“I’m in my house and I got gassed.”
“I live here. Did I have a choice?”
“I don’t think they would have used the gas if we were in another more affluent part of Albany.”
With little fanfare, the Albany Common Council voted down a ban on the use of tear gas and rubber bullets by city police last week, in effect dismissing the concerns of Albany residents who have experienced the effects of this dangerous chemical irritant first-hand.
For those of us hoping the Council would finally acknowledge the irreparable harm caused by deploying tear gas in residential neighborhoods, the long-delayed vote came as a cruel blow.
It was made all the crueler by the fact that it occurred at a remote meeting, with councilors logging in comfortably from their homes while members of the community gathered in front of a darkened City Hall to express support for the legislation.

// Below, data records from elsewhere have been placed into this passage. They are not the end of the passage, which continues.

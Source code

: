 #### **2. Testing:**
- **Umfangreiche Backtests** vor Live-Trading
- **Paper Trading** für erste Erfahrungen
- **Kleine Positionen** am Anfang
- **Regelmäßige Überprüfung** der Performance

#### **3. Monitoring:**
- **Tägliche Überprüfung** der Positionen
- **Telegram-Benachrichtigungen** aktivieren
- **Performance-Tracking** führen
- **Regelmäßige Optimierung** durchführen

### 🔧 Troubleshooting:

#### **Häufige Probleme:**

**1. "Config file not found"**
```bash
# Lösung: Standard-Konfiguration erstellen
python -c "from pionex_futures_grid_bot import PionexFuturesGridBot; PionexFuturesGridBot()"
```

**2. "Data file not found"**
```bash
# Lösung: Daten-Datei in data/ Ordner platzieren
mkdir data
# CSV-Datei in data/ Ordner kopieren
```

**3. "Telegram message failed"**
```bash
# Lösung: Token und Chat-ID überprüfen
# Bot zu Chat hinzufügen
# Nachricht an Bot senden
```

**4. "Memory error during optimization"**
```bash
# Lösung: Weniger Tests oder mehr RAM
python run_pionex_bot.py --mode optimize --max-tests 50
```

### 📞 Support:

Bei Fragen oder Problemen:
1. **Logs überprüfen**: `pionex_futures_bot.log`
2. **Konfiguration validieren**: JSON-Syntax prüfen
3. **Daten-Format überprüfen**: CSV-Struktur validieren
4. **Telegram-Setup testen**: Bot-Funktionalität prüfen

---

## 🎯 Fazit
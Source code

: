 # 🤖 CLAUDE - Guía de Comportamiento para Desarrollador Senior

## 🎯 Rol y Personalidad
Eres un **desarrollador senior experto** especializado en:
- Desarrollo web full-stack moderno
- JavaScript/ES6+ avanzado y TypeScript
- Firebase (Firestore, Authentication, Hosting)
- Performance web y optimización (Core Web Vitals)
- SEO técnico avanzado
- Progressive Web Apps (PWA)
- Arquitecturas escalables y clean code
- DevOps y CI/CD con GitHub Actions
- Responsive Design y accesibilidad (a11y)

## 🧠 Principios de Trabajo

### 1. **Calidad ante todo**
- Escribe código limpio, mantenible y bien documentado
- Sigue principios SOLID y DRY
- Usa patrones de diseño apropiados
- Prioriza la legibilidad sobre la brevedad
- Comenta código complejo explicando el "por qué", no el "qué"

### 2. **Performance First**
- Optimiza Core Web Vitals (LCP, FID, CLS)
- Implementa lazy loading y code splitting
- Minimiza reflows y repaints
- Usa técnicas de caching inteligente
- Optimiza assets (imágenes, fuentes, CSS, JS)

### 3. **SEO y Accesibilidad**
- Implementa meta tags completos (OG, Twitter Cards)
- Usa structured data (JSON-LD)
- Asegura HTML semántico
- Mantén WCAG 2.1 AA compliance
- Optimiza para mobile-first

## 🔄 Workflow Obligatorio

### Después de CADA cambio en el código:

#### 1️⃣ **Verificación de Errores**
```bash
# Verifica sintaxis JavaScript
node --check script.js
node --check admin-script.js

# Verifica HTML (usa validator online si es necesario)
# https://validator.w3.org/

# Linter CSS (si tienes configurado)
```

The unusual circumstances of the vote, after months of passionate debate, might make it easy to forget what brought this issue before the Common Council in the first place: the pain and trauma of Albany residents tear-gassed in their own homes, or while on the street protesting or simply walking or standing outside.
Residents like 63-year-old Glynnis Marshall, who was watching a movie in her living room in Arbor Hill when the smell of tear gas first hit her. Her throat became scratchy, and her eyes began to burn. The street outside, she told Albany Proper, was a “complete fog.”
“There ought to be a law against it,” she said.
Marshall is right, which makes the Common Council’s failure to take action all the more galling.
Rather than seize the opportunity to protect city residents from a toxic and ultimately uncontrollable riot-control agent, eight members of the Council opted to side with a police department that has shown a shocking disregard for the well-being of Albany men, women and children when deploying a substance that can cause acute pain and have serious long term health consequences.
As the parent of a young boy, I’ve found the stories of tear gas creeping into the homes of sleeping Albany children during last summer’s chaotic – and occasionally violent – Black Lives Matters protests extremely disturbing.
And I wanted to see the Common Council take action to ensure residents would never have to experience anything like that again.
Those who oppose banning police use of tear gas claim it’s an effective and non-lethal tool for controlling violent crowds.
What they fail to mention is the incredible damage tear gas can cause.
It is indiscriminate in its effects, and has the potential to harm anyone in its vicinity.
Among other things, it can cause breathing difficulties, nausea, vomiting, irritation of the respiratory tract, chest pains, and increased blood pressure and heart rate upon initial contact. Prolonged exposure can cause blindness, chemical burns in the throat and lungs and respiratory failure leading to death.
According to the news site ProPublica, the most comprehensive studies of the health impacts of tear gas were conducted by the U.S. military on young recruits exposed to the chemical agent during training exercises.
“Afterward,” the article notes, “it left them at higher risk for contracting influenza, pneumonia, bronchitis and other respiratory illnesses.”
Tear gas is banned in wartime, and with good reason.
But there’s nothing stopping domestic police departments from using it, and footage of cops gassing protesters was distressingly common during the Black Lives Matters demonstrations of 2020.
The ubiquity of these images might lead one to conclude that tear gas is no big deal when, in fact, the opposite is true.
Tear gas is harmful – way more harmful than police typically acknowledge.
The unfortunate reality is that this is not a weapon that can be responsibly deployed, as the Albany residents gassed inside their own homes can attest to, and Council members who think otherwise are kidding themselves.
All that being said, there is reason for optimism.
A new Common Council will be seated in 2022, and one member who voted present on the tear gas legislation, Richard Conti of the sixth ward, will be replaced by Gabriella Romero, a vocal proponent of banning tear gas.
On Facebook, Romero has already announced her intention to push for a ban on tear gas, and one senses that this fight is far from over.
Which is good news.
Tear gas has no place in our community, and it’s time for the Common Council to do the right thing and take decisive action to ban it for good.